DVE configuration can be instantiated from a json (dischema) file which might be structured like this:

{
    "contract": {
        "cache_originals": true,
        "error_details": null,
        "types": {},
        "schemas": {},
        "datasets": {
            "CWTHeader": {
                "fields": {
                    "version": {
                        "description": null,
                        "is_array": false,
                        "callable": "constr",
                        "constraints": {
                            "regex": "\\d{1,2}\\.\\d{1,2}"
                        }
                    },
                    "periodStartDate": {
                        "description": null,
                        "is_array": false,
                        "callable": "conformatteddate",
                        "constraints": {
                            "date_format": "%Y-%m-%d"
                        }
                    }
                },
                "mandatory_fields": [
                    "version",
                    "periodStartDate"
                ],
                "reporting_fields": [],
                "key_field": null,
                "reader_config": {
                    ".xml": {
                        "reader": "XMLStreamReader",
                        "kwargs": {
                            "record_tag": "Header",
                            "n_records_to_read": 1
                        },
                        "field_names": null
                    }
                },
                "aliases": {}
            }
        }
    },
    "transformations": {
        "rule_stores": [],
        "reference_data": {},
        "parameters": {},
        "rules": [],
        "filters": [
            {
                "name": "version is at least 1.0",
                "entity": "CWTHeader",
                "expression": "version >= '1.0'",
                "failure_type": "submission",
                "failure_message": "version is not at least 1.0",
                "error_code": "CWT000101",
                "reporting_field": "version",
                "category": "Bad value"
            }
        ],
        "post_filter_rules": [],
        "complex_rules": []
    }
}

"Contract" is where Data Contract and File Transformation (in the reader configs) are configured, and (due to legacy naming) transformations are where Business rules are configured.

Quick start

In the code example shared above we have a json file named cwt_example.dischema.json and an xml file with the following structure:

<?xml version="1.0" encoding="UTF-8"?>
<CWT>
    <Header>
        <version>1.1</version>
        <periodStartDate>2025-01-01</periodStartDate>
    </Header>
</CWT>

Data contract

We can see in config.contract.datasets that there is a CWTHeader entity declared. This entity has 2 fields, version and periodStartDate.

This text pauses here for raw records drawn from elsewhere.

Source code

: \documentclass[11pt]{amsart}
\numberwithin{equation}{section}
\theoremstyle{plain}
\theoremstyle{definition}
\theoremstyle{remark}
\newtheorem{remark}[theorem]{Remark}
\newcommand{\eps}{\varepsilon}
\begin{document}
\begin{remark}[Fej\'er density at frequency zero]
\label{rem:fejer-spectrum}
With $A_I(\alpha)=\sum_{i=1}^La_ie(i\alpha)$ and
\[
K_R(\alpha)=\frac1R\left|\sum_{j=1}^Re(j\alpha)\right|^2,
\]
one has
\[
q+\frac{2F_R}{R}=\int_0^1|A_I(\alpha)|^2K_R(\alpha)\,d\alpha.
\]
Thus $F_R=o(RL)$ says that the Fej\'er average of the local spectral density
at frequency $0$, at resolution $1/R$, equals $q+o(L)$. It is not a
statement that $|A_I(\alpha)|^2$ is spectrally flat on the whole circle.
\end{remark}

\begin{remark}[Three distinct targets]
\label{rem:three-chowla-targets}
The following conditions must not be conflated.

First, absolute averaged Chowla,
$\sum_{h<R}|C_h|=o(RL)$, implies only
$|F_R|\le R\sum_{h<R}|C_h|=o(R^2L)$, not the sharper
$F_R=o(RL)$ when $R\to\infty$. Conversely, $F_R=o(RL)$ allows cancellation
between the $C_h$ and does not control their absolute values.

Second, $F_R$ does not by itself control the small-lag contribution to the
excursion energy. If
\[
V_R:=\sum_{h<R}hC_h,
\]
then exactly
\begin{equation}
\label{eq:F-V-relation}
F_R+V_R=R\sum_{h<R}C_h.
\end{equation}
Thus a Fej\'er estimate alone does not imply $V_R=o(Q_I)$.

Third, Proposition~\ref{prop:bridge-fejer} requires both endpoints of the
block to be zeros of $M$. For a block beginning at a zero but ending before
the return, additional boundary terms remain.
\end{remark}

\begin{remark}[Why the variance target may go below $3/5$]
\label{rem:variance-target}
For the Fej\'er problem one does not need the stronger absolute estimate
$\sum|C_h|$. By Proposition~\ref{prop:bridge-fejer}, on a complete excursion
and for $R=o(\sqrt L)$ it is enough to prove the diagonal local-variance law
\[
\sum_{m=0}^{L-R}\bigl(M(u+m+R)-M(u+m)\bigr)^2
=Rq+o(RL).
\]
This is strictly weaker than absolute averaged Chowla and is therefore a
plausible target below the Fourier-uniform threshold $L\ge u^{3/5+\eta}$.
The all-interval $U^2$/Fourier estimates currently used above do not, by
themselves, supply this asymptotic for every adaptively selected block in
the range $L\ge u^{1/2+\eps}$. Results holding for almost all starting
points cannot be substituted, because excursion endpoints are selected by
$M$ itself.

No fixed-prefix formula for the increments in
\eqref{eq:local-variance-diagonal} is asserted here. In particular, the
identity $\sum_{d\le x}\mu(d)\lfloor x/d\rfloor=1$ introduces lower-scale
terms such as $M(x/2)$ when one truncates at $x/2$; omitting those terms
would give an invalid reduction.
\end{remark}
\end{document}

version is declared to be a constr which is the constrained string type from the Pydantic library. Therefore, any keyword arguments constr can be passed as constraints here. In this case we are constraining it to a regex 1-2 digits, followed by a literal period followed by 1-2 digits. This should match an max n2 data type.

periodStartDate on the other hand is a conformatteddate, this type is one that's defined in the DVE library as a domain_type see Domain types. The output of a conformatteddate is a date type.

This means that after the data contract step the resulting data will have the types: version::string and periodStartDate::date.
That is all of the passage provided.